All I know is, though, is that once I switched to FreeBSD I got a lot more confidence in my OS than I ever had with Linux: Linux never feels complete to me, like it's a work in progress, unsettled, and shaky. If you have felt that way about your OS of choice, you should likely switch to something else, as I did. I still use Linux, Debian Etch, but only at work for the sake of running VMWare 5.5. I also won't go around condeming or badmouthing it, I still like what it does and often stands for; it certainly is much funny to work with than Windows ever will be... unless they switch their kernel like Mac did. It then MIGHT be fun, but I doubt it.

Now, if only Adobe would bring Flash to FreeBSD...

P.S. Thanks for the reminder in the sig.

Re:Linux doc fragmentation predates TLDP (1)

darkuncle (4925) | more than 7 years ago | (#18811547)

agreed - Linux is not "bad" or "wrong" or to be avoided because of the holes in the docs, it's just one of Linux's flaws. Every OS has them - pick which ones you are most able to live with for the project at hand. Generally the documentation flaw is a relatively minor one for enterprise apps, which is why we run so much Linux @work - but commercial support doesn't really mean much to me personally (consistent man pages are more valuable), which is why I run OpenBSD for my colo stuff and @home.

I think you may be the first person to have understood the sig (at least the first to say so :)).

cheers!

Re:Linux doc fragmentation predates TLDP (1)

WgT2 (591074) | more than 7 years ago | (#18827643)

I was just thinking earlier today about if Linux distros don't do a good job of quality control then the BSD's might become more main stream.
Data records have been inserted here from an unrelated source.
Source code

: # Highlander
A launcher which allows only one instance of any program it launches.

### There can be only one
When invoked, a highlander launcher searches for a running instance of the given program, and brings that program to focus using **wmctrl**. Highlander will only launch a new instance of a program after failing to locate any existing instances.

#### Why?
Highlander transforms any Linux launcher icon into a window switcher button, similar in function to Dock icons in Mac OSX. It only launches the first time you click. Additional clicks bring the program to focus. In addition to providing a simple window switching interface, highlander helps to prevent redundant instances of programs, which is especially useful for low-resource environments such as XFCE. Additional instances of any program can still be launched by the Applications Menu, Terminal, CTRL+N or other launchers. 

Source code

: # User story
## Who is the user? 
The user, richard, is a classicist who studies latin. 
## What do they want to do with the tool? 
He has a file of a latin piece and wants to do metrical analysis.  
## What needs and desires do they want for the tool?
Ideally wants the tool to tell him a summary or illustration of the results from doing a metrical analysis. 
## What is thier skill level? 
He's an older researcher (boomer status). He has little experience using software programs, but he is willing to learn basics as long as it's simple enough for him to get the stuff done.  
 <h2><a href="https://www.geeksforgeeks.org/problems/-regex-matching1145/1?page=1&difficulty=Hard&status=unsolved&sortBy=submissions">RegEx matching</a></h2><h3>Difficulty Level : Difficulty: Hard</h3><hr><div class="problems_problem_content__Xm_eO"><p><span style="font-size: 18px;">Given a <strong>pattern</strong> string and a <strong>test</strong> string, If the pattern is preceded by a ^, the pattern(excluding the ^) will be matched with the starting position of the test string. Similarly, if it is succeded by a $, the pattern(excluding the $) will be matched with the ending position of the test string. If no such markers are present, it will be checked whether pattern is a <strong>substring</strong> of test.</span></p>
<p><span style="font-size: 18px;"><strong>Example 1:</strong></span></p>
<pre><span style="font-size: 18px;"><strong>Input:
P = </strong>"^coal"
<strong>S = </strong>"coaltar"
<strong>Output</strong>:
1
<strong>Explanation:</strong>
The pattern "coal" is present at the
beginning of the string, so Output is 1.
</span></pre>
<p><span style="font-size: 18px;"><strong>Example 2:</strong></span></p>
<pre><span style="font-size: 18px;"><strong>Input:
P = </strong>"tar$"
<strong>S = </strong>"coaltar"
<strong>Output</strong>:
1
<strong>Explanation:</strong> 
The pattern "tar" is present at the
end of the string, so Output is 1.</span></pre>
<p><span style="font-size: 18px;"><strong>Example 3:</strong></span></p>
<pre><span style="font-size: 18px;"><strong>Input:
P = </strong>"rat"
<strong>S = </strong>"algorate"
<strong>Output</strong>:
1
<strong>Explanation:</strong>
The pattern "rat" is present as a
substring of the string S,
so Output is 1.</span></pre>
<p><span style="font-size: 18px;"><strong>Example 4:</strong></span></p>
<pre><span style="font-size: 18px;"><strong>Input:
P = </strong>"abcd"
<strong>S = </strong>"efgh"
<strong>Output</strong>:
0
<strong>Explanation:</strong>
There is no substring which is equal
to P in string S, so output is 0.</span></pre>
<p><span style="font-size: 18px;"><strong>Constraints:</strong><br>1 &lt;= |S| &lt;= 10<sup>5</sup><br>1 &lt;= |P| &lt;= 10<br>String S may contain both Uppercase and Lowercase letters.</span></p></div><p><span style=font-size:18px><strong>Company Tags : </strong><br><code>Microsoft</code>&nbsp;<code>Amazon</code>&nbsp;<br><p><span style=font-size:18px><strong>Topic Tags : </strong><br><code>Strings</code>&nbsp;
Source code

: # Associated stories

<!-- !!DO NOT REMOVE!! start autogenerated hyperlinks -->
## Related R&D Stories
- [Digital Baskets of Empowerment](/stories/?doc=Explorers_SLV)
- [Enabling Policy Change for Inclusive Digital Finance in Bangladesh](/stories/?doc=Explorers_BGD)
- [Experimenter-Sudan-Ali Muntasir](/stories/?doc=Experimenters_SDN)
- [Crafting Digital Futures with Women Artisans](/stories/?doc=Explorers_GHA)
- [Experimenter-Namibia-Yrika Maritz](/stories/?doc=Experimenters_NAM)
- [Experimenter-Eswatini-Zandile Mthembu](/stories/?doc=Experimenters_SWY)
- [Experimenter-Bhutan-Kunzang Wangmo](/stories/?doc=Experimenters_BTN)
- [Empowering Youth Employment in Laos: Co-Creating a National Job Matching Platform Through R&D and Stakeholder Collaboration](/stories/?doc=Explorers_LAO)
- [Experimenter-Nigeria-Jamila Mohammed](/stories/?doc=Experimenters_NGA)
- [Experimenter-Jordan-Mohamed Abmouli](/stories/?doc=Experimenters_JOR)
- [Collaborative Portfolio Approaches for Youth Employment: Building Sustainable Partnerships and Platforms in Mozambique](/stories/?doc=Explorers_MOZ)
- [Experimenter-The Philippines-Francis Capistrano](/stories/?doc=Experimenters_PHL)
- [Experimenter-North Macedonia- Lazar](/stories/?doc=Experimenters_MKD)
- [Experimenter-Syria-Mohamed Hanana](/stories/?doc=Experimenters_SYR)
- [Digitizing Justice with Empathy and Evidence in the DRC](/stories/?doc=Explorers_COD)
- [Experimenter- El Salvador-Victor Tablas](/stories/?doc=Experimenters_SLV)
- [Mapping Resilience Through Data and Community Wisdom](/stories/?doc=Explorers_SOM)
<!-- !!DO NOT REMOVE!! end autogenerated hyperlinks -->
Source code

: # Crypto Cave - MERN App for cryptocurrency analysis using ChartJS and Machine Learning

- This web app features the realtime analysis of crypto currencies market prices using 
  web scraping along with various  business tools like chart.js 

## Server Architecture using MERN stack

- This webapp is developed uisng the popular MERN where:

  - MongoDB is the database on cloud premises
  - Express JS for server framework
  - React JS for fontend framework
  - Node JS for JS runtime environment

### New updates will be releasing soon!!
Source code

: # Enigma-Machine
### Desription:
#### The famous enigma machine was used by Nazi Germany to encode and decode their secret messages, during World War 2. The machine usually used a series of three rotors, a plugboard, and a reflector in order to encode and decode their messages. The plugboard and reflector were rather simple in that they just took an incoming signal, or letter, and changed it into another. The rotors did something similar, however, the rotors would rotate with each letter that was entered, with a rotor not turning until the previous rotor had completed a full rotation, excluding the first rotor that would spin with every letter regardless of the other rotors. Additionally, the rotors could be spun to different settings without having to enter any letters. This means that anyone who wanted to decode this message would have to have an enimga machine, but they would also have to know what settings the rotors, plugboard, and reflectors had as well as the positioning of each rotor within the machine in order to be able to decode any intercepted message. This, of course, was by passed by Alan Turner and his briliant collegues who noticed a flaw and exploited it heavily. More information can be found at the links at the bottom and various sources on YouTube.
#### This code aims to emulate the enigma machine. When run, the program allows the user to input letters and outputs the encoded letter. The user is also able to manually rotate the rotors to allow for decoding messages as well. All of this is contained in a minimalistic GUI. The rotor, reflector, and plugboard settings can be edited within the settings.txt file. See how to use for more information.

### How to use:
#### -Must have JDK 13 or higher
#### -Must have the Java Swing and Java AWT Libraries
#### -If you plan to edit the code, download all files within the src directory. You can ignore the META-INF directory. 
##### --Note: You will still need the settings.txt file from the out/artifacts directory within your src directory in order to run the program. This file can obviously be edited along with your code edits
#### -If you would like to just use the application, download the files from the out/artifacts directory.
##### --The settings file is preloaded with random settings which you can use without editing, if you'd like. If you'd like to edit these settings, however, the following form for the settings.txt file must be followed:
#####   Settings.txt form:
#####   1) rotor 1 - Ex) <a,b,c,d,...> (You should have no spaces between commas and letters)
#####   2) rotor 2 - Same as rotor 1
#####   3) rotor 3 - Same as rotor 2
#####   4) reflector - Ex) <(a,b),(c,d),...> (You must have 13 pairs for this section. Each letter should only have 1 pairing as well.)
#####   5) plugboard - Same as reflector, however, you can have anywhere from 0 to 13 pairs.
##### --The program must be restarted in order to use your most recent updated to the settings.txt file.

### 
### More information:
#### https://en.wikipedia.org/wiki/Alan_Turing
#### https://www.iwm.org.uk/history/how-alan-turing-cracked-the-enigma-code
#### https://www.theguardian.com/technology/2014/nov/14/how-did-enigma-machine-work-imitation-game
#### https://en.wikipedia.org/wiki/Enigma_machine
For example: I was recently using Kubuntu, I did a basic package update, and all of the sudden my X(org) config becaume useless. I think the distros are going to have to be extremely good at delivering consistancy to avoid such simple changes causing such drastic changes.

I did find out that I could get Flash running by installing the flashplugin9 port with the linux-firefox port. I had previousyl tried it with the flashplugin7 but without success. While the sound seems to get a little behind the picture, it's good enough for what I want to do with it.

About the sig: I have a confession: Google.com

Old Saw (0)

Anonymous Coward | more than 7 years ago | (#18807689)

"If you don't like it, go make your own and show 'em how its done"

"Read the Source code"

Or do like I did - moved to FreeBSD where man pages are better kept.

google? (1)

MMC Monster (602931) | more than 7 years ago | (#18807761)

For answers to specific questions, there is nothing better than google. Often, it leads me to one of the forums. I can't remember the last time it sent me to any actual documentation.

Re:google? (1)

LaurensVH (1079801) | more than 7 years ago | (#18884183)

I have to agree. I use a search engine, especially when I have a specific message that describes my error/problem/amazement. Ususally I feel pretty lucky and find the result instantly.